СМП-615 базировался в Конотопе, но имел филиалы и в разных других местах: пару грузчиков где-то в Киеве, строительную бригаду, с автокраном, в Бахмаче, трактор "Беларусь" с бригадой местных на станции Ворожба…
Вспоминается случай прораба из Бахмача. Там закончили какой-то строительный объект, и бульдозер, одолженный в других организациях райцентра, делал финальную зачистку, равняя прилегающую площадь. Прораб заметил, что груда земли вот-вот засыплет бракованную плиту перекрытия, которая валялась рядом, в ходе строительных работ, из-за своей негодности.
Воспрепятствовав погребению плиты, он перебросил её во двор какого-то соседа или, возможно, родственника для покрытия ямы земляного погреба. Объект благополучно сдали, а какая-то шестёрка заложил прораба — расхищение социалистической собственности.
Во время нашего суда, у меня был всего один вопрос к обвиняемому: «Что стало бы с той дефективно-треснувшей плитой, не будь она использована, как перекрытие соседского погреба?»

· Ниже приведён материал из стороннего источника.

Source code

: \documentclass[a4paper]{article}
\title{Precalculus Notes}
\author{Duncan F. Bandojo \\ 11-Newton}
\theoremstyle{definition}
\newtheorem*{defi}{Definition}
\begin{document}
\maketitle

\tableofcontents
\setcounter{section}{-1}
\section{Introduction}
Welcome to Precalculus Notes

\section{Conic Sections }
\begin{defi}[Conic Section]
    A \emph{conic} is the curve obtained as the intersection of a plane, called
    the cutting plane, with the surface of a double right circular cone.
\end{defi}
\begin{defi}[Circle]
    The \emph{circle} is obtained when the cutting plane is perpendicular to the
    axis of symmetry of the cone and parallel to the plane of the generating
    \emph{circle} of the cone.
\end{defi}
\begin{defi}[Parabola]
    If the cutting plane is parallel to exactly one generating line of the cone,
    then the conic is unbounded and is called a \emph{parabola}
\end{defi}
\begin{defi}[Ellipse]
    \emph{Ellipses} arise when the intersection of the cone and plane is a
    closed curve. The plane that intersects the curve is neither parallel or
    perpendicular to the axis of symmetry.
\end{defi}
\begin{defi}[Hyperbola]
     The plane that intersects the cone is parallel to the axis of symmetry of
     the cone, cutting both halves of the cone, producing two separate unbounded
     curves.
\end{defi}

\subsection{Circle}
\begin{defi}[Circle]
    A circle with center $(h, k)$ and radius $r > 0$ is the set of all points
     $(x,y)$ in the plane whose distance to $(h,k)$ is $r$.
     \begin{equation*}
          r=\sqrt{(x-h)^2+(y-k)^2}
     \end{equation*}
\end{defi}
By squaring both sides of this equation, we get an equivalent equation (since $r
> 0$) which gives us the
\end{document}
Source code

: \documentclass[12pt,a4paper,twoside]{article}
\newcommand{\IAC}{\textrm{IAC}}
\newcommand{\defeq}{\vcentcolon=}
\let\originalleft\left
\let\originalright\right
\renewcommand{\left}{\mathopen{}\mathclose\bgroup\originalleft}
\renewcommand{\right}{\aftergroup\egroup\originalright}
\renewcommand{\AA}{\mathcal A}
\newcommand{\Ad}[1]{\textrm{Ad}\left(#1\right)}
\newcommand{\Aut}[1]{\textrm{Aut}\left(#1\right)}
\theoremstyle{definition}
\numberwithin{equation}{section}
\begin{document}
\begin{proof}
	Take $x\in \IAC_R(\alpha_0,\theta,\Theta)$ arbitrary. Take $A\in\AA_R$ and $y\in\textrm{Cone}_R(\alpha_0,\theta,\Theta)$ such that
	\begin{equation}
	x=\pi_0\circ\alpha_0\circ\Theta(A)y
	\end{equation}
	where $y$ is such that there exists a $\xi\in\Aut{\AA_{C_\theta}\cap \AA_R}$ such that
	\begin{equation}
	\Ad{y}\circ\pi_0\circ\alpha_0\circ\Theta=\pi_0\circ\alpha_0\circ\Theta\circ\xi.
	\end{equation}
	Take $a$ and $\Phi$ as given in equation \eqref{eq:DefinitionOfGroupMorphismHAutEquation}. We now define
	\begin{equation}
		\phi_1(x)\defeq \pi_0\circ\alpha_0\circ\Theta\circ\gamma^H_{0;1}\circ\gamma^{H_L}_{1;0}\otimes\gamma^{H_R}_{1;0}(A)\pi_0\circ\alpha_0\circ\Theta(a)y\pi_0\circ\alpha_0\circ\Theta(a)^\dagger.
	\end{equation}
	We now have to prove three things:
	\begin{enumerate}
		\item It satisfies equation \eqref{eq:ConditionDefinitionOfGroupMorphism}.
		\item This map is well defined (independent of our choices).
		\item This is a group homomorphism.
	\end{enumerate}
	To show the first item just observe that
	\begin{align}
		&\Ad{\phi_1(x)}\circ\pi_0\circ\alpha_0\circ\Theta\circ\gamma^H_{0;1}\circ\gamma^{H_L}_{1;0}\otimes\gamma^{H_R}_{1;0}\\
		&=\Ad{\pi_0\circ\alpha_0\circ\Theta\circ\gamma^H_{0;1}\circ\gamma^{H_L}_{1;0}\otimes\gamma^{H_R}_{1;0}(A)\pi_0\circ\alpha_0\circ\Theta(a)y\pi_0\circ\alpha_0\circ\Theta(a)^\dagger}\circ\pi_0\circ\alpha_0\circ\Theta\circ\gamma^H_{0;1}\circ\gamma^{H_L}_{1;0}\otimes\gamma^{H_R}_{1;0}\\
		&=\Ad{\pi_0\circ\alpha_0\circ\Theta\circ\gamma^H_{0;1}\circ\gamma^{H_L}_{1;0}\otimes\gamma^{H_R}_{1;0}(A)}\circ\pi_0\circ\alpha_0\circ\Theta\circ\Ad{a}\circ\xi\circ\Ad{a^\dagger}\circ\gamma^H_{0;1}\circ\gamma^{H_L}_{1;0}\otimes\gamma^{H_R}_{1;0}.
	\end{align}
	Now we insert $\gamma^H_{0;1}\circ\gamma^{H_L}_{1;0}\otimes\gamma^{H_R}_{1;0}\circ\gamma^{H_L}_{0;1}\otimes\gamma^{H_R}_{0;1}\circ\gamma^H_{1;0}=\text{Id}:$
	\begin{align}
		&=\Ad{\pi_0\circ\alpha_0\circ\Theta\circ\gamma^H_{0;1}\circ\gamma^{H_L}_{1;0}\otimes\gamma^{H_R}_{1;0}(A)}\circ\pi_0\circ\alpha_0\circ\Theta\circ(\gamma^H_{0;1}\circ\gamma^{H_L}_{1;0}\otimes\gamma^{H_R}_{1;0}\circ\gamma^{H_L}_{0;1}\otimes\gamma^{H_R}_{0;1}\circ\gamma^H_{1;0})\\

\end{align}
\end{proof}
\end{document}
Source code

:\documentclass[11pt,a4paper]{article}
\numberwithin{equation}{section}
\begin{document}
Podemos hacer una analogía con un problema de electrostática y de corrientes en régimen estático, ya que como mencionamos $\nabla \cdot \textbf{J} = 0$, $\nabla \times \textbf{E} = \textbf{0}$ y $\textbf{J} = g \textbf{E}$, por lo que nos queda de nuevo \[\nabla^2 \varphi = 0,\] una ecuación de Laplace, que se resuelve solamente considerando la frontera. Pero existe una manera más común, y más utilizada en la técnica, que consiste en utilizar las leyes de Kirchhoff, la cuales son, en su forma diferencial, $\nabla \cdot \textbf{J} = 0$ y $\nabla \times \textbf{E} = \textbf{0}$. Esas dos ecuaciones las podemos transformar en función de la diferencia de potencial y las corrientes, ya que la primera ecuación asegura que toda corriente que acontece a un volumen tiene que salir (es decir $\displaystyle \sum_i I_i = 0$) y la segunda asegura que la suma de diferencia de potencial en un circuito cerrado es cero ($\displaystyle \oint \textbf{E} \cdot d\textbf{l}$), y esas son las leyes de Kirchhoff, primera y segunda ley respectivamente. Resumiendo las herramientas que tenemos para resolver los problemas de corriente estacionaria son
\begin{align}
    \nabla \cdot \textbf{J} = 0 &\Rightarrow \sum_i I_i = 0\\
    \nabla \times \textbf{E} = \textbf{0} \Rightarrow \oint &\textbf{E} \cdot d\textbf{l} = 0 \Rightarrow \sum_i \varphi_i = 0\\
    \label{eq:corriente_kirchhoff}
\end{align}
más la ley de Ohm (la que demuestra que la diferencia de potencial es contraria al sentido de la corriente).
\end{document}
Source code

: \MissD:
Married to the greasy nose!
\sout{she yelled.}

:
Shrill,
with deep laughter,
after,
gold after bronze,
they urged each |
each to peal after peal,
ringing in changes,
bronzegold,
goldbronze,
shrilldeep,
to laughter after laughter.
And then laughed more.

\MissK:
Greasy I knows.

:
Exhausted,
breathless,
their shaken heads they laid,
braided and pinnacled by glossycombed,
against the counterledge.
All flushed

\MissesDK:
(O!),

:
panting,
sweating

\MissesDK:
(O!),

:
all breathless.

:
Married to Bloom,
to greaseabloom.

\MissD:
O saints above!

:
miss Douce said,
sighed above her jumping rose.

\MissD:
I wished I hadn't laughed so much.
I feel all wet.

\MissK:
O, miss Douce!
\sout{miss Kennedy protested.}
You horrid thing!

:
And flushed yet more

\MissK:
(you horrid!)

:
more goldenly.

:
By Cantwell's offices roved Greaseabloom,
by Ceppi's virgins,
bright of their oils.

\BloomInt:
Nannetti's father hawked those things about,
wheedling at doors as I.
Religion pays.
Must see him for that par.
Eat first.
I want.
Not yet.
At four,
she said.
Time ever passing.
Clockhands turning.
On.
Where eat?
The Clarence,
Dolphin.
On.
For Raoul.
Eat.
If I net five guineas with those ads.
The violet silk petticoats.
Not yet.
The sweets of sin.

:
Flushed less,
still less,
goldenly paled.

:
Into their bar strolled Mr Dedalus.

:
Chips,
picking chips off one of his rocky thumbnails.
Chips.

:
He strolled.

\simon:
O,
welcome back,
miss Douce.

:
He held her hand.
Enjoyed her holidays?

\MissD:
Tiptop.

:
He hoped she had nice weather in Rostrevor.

Он недовольно пожал плечами:
— Похоронили бы под грунтом. Что ж ещё?
Я потребовал объявить прорабу благодарность за его вклад в подъём общего благосостояния Советского народа. Неважно, кто чей родственник, ведь все мы — единая семья.
Но монотонность — закон жизни судебных инстанций, и предложение, как и мои предыдущие, прокатили на вороных…
На следующем отчётно-выборном собрании профсоюза, никто и не заикнулся с мой кандидатурой для Товарищеского Суда. Как будто у меня в жизни не было этого ё… ну, то есть... может, "ой"?… да! точно! Ой, как честно отработанного диплома...
~ ~ ~
Когда тебе исполнился год, ты приезжала в Конотоп. Правда, совсем ненадолго, на пару недель всего.
В то лето зачастили грозы. После одной из них, я вывез тебя на прогулку в коляске. Моя мать и Ира долго были против, но мне не хотелось сидеть дома и дожидаться следующего ливня. Наконец, Ира позволила, и они легли спать дальше, потому что в дождь всегда на сон тянет.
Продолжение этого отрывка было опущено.